The DPCW, which was drafted and finalised in 2016, is a legal instrument which seeks to address religious conflicts, cultural bias and ethnic hatred through international law. The DPCW, which was drafted by the HWPL Peace Committee, is a result of a volunteer movement which uses a bottom-up approach, engaging communities, to peacefully resolve conflicts through dialogue.
The commemoratory event, hosted by Heavenly Culture, World Peace, Restoration of Light (HWPL), an international non-profit organisation that works closely with the United Nations, was held in various cities across the world, with participants including religious, youth, governmental and community leaders.
In Cape Town about 600 gathered at the V&A Waterfront to advocate for an end to conflict in South Africa and the rest of the continent.
“In South Africa, we are confronted by violence amongst South Africans themselves … We have joined and we are working together with IPYG (affiliated to HWPL) in terms of achieving this war against violence in the South African context,” Nqavashe said.
Wednesday’s event, which kicked off with a vibrant welcoming ceremony, included a panel discussion to provide community leaders with an opportunity to share the ways in which certain articles of the DPCW was being implemented in South Africa. Further discussions were held to establish plans for wider implementation of the peace law.
Andre Smit, law adviser to the Department of International Relations and Cooperation, said the event provided a platform for the kind of discussions South Africans needed to have more frequently.
People speak a lot about war, plan for war, plan to protect their own interest but we’re not putting in enough effort in planning for peace and making sure that our children live in a world where there will be peace,” he said.
Nothing happens without us working together.

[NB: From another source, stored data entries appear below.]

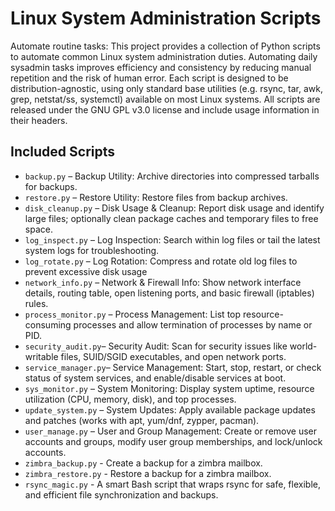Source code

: # Linux System Administration Scripts

Automate routine tasks: This project provides a collection of Python scripts to automate common Linux system administration duties. Automating daily sysadmin tasks improves efficiency and consistency by reducing manual repetition and the risk of human error. Each script is designed to be distribution-agnostic, using only standard base utilities (e.g. rsync, tar, awk, grep, netstat/ss, systemctl) available on most Linux systems. All scripts are released under the GNU GPL v3.0 license and include usage information in their headers.

## Included Scripts

- `backup.py` – Backup Utility: Archive directories into compressed tarballs for backups.
- `restore.py` – Restore Utility: Restore files from backup archives.
- `disk_cleanup.py` – Disk Usage & Cleanup: Report disk usage and identify large files; optionally clean package caches and temporary files to free space.
- `log_inspect.py` – Log Inspection: Search within log files or tail the latest system logs for troubleshooting.
- `log_rotate.py` – Log Rotation: Compress and rotate old log files to prevent excessive disk usage
- `network_info.py` – Network & Firewall Info: Show network interface details, routing table, open listening ports, and basic firewall (iptables) rules.
- `process_monitor.py` – Process Management: List top resource-consuming processes and allow termination of processes by name or PID.
- `security_audit.py`– Security Audit: Scan for security issues like world-writable files, SUID/SGID executables, and open network ports.
- `service_manager.py`– Service Management: Start, stop, restart, or check status of system services, and enable/disable services at boot.
- `sys_monitor.py` – System Monitoring: Display system uptime, resource utilization (CPU, memory, disk), and top processes.
- `update_system.py` – System Updates: Apply available package updates and patches (works with apt, yum/dnf, zypper, pacman).
- `user_manage.py`  – User and Group Management: Create or remove user accounts and groups, modify user group memberships, and lock/unlock accounts.
- `zimbra_backup.py`  - Create a backup for a zimbra mailbox.
- `zimbra_restore.py`  - Restore a backup for a zimbra mailbox.
- `rsync_magic.py`  -  A smart Bash script that wraps rsync for safe, flexible, and efficient file synchronization and backups.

Civil society, government, everybody being on the same page [reveals] where help is needed.
The delegation then joined HWPL’s main event in Seoul, South Korea, through live stream, before marching from the Table Bay Hotel to Nobel Square, which pays tribute to South Africa’s four Nobel Peace Prize laureates — Albert Luthuli, Desmond Tutu, F.W. de Klerk and Nelson Mandela.
Shamila Abrahams, who plays an active role in women’s advocacy, said the event helped unite South Africans.
The DPCW stands for principals that transcend colour and religion. It’s all about what really matters to humanity — basic human values,” she said.
She added that sometimes it appears as though only the privileged were able to drive change, but that change at a grassroots level could create a ripple effect throughout the country.